Nuffield Trust Chief Executive Nigel Edwards said increasing the number of UK-trained medical staff was “long overdue”.

“However, if this new announcement involves simply replacing overseas doctors with UK-trained ones, that won’t increase the total number working in the NHS, and certainly won’t solve the agency staff crisis that is affecting the NHS right now.”

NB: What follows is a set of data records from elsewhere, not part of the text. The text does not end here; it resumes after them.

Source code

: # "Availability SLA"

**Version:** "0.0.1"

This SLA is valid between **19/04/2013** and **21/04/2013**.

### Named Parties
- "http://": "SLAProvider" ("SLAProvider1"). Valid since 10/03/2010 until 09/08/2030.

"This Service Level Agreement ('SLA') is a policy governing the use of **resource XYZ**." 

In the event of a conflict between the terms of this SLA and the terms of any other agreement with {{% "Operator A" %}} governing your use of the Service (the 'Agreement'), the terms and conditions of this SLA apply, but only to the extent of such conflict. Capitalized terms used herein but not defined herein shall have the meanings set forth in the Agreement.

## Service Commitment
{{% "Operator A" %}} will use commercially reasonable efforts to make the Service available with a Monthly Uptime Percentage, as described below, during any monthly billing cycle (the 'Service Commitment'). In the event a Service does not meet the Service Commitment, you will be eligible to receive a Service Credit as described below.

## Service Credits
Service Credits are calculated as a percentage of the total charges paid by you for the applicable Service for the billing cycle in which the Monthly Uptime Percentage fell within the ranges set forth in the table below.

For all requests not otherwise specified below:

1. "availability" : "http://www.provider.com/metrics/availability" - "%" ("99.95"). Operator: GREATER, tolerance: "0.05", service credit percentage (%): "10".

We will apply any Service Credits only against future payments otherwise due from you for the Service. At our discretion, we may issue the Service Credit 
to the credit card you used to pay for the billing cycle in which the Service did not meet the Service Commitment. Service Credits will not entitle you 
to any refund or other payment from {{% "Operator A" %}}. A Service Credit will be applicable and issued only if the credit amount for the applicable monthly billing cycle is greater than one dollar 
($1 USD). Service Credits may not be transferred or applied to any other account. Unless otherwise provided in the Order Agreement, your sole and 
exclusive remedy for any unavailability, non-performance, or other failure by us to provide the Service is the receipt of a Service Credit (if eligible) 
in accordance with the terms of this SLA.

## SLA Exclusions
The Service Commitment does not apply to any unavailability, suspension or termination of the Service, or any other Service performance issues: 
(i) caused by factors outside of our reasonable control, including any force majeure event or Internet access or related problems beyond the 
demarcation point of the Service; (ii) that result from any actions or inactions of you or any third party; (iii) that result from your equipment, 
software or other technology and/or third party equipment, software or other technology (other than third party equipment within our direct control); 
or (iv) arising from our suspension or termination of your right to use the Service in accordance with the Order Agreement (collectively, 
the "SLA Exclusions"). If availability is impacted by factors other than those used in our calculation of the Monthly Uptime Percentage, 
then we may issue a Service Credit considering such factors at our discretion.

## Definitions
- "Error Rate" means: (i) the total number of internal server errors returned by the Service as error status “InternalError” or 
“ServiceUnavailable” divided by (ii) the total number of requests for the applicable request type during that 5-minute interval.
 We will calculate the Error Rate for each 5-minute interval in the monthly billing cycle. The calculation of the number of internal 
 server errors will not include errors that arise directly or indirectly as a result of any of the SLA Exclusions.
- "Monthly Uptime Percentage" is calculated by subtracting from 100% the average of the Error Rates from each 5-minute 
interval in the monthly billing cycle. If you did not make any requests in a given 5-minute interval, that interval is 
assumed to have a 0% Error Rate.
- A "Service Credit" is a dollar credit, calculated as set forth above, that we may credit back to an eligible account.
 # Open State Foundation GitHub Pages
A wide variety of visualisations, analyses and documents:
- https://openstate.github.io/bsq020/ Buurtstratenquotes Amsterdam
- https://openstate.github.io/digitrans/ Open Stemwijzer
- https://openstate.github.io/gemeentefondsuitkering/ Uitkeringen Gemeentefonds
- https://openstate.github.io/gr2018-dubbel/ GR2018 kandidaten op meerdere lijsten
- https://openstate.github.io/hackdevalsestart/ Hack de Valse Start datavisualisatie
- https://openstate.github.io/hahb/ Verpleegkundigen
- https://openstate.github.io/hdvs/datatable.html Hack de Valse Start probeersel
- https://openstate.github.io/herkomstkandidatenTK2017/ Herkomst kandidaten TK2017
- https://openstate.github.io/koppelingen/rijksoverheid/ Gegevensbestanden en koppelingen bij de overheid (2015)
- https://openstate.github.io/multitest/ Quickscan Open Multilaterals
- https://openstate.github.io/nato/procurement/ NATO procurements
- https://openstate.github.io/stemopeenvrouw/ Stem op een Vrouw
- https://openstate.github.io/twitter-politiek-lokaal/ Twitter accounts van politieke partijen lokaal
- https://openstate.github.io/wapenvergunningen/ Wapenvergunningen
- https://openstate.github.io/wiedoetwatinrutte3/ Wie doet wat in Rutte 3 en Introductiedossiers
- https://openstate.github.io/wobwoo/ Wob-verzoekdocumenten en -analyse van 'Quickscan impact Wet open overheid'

The BMA Cohort Doctor report, a ten year study of 430 doctors found 42 per cent of cohort doctors plan to practise overseas, a slight increase on previous years.

Some 10 per cent have applied for a ‘certificate of good standing’ with a view to working abroad. Compared to previous points in their careers, the majority stated that they are now more likely to consider working overseas or leaving medicine, but are less likely to consider changing their specialty.

But Danny Mortimer, Chief Executive, NHS Employers, welcomed the Hunt proposals.

“Employers will welcome this significant investment to boost the number of training places for doctors.  This should help address the challenges we face in filling rotas in many areas and support the longer term transformation of our services.”